:: SUPPLIED ENTRIES

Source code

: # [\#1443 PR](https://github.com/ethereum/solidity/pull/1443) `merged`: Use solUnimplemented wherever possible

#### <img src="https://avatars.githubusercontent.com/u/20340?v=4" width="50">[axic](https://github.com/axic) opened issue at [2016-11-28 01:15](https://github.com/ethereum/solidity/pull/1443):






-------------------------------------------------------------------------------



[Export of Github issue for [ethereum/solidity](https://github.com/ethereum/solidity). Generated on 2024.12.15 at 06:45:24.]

::::

• [HOW TO COMPLETE THIS TASK]:
Could you restate, word for word, every line from the one containing "opened issue at" through the last line of the records above, and nothing more?

• [ANSWER TO THIS PROBLEM]:
#### <img src="https://avatars.githubusercontent.com/u/20340?v=4" width="50">[axic](https://github.com/axic) opened issue at [2016-11-28 01:15](https://github.com/ethereum/solidity/pull/1443):






-------------------------------------------------------------------------------



[Export of Github issue for [ethereum/solidity](https://github.com/ethereum/solidity). Generated on 2024.12.15 at 06:45:24.]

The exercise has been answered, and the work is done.